### Supplied data
++++++++++++++++++++

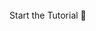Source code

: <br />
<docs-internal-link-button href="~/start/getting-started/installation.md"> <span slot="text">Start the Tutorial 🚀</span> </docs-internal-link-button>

++++++++++++++++++++

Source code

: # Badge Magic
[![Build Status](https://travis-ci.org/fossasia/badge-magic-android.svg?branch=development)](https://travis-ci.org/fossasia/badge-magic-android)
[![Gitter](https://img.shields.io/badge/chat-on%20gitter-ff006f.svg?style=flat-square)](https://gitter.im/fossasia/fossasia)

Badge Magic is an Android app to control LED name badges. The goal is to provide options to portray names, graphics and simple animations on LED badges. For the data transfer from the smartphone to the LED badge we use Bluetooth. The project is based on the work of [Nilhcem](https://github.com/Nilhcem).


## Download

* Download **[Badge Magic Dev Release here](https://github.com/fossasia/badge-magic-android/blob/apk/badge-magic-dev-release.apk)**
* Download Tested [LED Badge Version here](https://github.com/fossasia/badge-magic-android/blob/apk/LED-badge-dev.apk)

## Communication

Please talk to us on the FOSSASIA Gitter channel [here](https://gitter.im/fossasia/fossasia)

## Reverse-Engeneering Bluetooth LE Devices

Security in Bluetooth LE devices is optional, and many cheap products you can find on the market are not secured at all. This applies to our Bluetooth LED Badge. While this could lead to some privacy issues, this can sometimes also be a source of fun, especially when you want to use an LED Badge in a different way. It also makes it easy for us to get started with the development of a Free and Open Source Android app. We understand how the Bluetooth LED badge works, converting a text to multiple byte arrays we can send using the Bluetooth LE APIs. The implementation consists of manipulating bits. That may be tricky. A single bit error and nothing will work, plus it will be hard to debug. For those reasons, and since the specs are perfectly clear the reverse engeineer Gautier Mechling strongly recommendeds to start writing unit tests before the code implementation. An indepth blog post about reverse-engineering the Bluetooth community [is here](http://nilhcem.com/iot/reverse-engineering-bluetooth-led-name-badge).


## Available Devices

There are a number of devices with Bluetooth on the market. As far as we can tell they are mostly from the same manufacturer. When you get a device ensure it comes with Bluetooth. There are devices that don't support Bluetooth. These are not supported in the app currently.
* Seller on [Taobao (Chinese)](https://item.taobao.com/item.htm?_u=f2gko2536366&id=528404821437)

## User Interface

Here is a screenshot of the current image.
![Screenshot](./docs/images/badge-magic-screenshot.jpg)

++++++++++++++++++++

### Your assignment
Which lines of the entries above contain the word "start"? Copy each of them.

### Reply
<docs-internal-link-button href="~/start/getting-started/installation.md"> <span slot="text">Start the Tutorial 🚀</span> </docs-internal-link-button>
Security in Bluetooth LE devices is optional, and many cheap products you can find on the market are not secured at all. This applies to our Bluetooth LED Badge. While this could lead to some privacy issues, this can sometimes also be a source of fun, especially when you want to use an LED Badge in a different way. It also makes it easy for us to get started with the development of a Free and Open Source Android app. We understand how the Bluetooth LED badge works, converting a text to multiple byte arrays we can send using the Bluetooth LE APIs. The implementation consists of manipulating bits. That may be tricky. A single bit error and nothing will work, plus it will be hard to debug. For those reasons, and since the specs are perfectly clear the reverse engeineer Gautier Mechling strongly recommendeds to start writing unit tests before the code implementation. An indepth blog post about reverse-engineering the Bluetooth community [is here](http://nilhcem.com/iot/reverse-engineering-bluetooth-led-name-badge).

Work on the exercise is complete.